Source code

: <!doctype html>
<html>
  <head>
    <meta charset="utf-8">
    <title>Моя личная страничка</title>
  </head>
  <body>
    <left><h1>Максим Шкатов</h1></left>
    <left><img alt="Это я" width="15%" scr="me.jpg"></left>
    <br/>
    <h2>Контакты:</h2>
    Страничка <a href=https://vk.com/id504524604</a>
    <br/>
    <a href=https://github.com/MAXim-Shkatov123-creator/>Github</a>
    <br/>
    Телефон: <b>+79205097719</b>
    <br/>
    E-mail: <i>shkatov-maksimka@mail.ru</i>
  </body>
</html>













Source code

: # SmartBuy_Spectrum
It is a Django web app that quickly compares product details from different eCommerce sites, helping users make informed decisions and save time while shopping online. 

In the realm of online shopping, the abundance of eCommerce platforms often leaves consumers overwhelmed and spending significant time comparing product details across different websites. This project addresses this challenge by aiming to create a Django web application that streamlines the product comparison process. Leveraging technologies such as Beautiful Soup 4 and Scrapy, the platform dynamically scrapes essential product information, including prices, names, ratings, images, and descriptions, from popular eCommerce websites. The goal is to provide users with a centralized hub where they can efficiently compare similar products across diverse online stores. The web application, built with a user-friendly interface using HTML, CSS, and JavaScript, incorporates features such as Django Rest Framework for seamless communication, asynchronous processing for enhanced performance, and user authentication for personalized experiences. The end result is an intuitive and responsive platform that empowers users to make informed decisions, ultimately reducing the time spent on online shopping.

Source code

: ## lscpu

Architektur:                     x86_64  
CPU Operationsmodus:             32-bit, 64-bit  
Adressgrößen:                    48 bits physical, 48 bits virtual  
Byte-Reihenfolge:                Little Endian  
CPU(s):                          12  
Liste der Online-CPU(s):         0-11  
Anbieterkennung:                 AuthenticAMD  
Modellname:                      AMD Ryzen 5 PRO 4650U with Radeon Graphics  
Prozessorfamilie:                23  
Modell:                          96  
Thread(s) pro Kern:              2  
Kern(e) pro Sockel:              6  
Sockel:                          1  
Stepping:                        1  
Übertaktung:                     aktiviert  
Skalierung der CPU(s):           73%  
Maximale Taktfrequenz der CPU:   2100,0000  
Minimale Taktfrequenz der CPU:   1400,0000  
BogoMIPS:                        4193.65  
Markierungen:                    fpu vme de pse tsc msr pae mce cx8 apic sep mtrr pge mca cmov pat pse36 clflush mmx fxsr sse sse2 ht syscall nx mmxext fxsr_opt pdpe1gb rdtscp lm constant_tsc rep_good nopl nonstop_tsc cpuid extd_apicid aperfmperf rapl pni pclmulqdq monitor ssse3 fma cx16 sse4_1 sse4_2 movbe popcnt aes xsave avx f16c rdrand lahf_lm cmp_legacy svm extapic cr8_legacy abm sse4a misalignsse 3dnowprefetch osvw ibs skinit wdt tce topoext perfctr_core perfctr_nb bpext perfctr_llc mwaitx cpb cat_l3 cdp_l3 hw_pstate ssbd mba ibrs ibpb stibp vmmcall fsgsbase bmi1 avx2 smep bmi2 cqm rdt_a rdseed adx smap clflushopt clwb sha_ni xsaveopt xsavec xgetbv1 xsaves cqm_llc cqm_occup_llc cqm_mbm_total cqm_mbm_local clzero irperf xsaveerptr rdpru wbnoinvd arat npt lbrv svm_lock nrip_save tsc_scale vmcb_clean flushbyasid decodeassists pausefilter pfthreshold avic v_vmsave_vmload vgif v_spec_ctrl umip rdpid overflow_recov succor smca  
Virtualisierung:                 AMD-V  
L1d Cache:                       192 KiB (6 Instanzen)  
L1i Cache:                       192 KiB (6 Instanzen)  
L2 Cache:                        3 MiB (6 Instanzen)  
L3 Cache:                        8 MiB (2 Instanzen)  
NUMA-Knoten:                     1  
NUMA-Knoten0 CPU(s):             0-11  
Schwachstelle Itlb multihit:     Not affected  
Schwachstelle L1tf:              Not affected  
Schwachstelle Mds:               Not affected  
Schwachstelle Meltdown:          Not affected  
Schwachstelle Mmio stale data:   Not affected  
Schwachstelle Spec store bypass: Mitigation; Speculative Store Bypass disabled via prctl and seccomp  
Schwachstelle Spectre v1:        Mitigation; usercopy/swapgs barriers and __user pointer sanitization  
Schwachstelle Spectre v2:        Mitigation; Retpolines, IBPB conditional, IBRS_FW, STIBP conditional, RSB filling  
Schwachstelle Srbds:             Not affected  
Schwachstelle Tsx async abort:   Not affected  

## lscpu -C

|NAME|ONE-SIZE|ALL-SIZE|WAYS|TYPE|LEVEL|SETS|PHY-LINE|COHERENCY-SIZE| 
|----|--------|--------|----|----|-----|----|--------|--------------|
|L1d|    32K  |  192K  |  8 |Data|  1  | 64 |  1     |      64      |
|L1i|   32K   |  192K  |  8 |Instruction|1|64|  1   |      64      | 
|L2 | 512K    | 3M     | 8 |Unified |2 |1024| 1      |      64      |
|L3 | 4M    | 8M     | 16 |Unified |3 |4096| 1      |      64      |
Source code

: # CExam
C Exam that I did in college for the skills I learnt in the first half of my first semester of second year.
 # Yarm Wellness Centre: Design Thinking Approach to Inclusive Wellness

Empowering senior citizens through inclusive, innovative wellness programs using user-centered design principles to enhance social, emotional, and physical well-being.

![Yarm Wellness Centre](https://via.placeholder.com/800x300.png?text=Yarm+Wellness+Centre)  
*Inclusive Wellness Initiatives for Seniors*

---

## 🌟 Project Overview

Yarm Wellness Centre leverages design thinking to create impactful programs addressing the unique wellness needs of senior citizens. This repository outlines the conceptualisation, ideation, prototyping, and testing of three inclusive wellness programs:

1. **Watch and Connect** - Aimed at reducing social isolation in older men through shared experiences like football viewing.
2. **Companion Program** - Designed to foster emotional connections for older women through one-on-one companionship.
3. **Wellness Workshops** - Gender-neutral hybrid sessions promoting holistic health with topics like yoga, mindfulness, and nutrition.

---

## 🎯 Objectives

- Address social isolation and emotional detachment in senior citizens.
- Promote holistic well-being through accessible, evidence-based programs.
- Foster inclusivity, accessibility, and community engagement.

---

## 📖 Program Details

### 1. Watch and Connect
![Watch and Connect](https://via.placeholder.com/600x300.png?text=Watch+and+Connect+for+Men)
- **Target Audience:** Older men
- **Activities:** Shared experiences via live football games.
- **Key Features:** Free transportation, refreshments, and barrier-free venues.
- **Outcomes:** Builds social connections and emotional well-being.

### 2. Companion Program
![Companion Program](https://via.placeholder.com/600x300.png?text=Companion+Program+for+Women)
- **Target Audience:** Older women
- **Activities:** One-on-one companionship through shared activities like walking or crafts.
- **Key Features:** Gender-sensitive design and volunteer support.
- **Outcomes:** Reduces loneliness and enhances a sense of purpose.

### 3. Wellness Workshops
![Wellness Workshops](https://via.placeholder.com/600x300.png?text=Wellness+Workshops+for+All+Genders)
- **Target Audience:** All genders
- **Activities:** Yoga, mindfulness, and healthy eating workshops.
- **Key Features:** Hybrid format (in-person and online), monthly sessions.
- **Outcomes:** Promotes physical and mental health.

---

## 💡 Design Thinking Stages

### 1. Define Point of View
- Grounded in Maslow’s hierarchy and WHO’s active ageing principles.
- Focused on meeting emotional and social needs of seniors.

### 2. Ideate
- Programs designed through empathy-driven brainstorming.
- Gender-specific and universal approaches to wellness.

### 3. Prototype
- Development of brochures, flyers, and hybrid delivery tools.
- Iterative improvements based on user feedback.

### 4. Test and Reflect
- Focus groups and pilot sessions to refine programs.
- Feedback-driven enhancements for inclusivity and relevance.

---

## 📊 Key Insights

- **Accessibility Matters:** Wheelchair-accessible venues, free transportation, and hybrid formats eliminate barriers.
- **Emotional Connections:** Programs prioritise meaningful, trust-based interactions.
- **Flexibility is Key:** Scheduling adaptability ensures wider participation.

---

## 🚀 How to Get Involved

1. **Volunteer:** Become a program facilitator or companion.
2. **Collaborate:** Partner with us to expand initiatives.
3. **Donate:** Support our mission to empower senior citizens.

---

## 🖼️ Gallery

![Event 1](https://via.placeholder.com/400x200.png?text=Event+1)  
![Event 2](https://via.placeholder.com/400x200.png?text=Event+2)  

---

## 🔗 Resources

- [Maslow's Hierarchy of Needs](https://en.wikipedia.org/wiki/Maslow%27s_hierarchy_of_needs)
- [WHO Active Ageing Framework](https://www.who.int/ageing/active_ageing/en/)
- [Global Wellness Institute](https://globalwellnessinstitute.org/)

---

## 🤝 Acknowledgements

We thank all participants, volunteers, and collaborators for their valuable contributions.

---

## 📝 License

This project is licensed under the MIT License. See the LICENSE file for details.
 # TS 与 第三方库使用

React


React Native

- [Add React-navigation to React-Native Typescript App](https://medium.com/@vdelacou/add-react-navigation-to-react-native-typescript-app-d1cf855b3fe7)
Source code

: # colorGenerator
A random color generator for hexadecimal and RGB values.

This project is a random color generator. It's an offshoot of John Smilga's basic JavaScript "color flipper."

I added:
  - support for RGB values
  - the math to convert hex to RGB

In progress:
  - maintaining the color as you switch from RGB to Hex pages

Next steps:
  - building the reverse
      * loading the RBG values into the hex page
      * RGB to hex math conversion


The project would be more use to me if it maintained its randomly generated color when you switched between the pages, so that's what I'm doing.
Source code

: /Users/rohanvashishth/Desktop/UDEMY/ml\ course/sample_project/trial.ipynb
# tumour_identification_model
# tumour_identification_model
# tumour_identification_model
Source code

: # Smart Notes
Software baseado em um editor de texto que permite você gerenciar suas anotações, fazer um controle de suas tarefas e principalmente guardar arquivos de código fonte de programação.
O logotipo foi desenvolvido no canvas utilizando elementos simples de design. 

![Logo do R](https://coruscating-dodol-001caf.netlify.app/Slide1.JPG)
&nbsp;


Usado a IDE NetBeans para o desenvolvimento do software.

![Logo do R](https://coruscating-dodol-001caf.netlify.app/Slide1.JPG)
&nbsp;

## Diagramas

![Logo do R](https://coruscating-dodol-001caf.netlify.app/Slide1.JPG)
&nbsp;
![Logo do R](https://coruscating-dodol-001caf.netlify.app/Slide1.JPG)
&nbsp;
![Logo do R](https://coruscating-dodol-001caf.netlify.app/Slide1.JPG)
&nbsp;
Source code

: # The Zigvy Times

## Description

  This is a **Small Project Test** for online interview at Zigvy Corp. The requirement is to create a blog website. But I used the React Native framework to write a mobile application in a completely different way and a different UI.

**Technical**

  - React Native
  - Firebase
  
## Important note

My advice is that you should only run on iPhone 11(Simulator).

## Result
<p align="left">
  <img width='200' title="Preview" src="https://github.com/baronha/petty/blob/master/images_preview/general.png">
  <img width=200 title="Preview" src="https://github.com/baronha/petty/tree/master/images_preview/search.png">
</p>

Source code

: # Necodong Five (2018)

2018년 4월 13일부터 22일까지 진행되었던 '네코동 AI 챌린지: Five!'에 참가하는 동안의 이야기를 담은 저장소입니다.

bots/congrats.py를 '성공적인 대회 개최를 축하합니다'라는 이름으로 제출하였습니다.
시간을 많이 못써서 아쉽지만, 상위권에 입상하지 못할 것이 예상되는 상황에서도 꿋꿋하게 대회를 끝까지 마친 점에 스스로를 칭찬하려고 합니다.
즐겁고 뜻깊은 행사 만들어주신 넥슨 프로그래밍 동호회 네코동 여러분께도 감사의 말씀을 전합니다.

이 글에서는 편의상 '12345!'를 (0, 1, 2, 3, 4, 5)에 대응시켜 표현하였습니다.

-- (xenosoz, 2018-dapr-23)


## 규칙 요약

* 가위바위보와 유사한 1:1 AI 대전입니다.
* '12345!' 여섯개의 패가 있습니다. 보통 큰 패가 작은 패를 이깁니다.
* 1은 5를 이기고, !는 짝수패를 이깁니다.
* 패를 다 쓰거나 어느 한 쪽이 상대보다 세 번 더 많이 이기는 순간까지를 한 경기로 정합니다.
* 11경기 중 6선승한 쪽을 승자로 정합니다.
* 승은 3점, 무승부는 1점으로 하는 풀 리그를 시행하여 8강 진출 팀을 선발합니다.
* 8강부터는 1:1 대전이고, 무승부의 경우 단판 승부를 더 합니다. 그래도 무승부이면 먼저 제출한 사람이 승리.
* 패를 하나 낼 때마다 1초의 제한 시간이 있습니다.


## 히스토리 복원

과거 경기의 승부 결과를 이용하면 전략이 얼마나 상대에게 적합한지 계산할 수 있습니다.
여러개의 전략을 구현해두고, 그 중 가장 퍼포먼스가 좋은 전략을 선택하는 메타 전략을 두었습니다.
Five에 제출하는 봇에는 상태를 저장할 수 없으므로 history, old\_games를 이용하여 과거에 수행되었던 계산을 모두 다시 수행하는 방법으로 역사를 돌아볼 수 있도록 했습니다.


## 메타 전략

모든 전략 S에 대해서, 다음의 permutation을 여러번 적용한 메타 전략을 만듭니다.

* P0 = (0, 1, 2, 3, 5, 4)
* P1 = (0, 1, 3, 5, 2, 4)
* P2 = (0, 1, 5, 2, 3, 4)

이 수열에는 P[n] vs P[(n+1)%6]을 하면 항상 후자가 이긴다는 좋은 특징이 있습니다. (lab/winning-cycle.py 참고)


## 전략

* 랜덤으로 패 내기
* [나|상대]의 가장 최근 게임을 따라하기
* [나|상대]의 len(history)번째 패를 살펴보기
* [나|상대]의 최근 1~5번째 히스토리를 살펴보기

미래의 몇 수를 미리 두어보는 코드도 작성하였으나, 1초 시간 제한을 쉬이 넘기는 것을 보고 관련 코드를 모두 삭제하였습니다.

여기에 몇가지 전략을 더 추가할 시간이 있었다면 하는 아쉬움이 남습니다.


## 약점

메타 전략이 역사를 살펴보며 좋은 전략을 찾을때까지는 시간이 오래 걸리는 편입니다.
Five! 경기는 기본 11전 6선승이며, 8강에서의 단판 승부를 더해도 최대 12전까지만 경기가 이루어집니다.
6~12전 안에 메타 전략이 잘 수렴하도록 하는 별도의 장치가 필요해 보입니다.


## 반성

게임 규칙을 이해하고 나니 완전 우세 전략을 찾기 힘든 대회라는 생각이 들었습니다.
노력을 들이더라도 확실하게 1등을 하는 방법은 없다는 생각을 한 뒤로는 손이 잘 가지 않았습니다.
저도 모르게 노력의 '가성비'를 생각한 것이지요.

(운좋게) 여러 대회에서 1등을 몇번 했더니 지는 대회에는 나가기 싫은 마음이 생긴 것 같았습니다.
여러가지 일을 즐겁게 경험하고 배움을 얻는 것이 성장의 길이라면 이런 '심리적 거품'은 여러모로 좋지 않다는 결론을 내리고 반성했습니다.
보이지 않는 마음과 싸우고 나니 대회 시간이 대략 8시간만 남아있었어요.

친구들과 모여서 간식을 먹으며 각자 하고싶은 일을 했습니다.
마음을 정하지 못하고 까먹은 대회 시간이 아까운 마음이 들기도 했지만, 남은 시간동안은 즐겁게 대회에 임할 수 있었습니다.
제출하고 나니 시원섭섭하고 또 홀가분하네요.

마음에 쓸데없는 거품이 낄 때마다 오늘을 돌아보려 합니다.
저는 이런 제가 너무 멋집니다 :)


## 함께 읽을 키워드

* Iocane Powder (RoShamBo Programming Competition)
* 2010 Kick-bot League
----
- WORK INSTRUCTION: Return a word-for-word copy of the lines above from the one holding "## Description" through the one holding "이기고, !는 짝수패를 이깁니다.", with both of them included and nothing besides.

- RESPONSE:
## Description

  This is a **Small Project Test** for online interview at Zigvy Corp. The requirement is to create a blog website. But I used the React Native framework to write a mobile application in a completely different way and a different UI.

**Technical**

  - React Native
  - Firebase
  
## Important note

My advice is that you should only run on iPhone 11(Simulator).

## Result
<p align="left">
  <img width='200' title="Preview" src="https://github.com/baronha/petty/blob/master/images_preview/general.png">
  <img width=200 title="Preview" src="https://github.com/baronha/petty/tree/master/images_preview/search.png">
</p>

Source code

: # Necodong Five (2018)

2018년 4월 13일부터 22일까지 진행되었던 '네코동 AI 챌린지: Five!'에 참가하는 동안의 이야기를 담은 저장소입니다.

bots/congrats.py를 '성공적인 대회 개최를 축하합니다'라는 이름으로 제출하였습니다.
시간을 많이 못써서 아쉽지만, 상위권에 입상하지 못할 것이 예상되는 상황에서도 꿋꿋하게 대회를 끝까지 마친 점에 스스로를 칭찬하려고 합니다.
즐겁고 뜻깊은 행사 만들어주신 넥슨 프로그래밍 동호회 네코동 여러분께도 감사의 말씀을 전합니다.

이 글에서는 편의상 '12345!'를 (0, 1, 2, 3, 4, 5)에 대응시켜 표현하였습니다.

-- (xenosoz, 2018-dapr-23)


## 규칙 요약

* 가위바위보와 유사한 1:1 AI 대전입니다.
* '12345!' 여섯개의 패가 있습니다. 보통 큰 패가 작은 패를 이깁니다.
* 1은 5를 이기고, !는 짝수패를 이깁니다.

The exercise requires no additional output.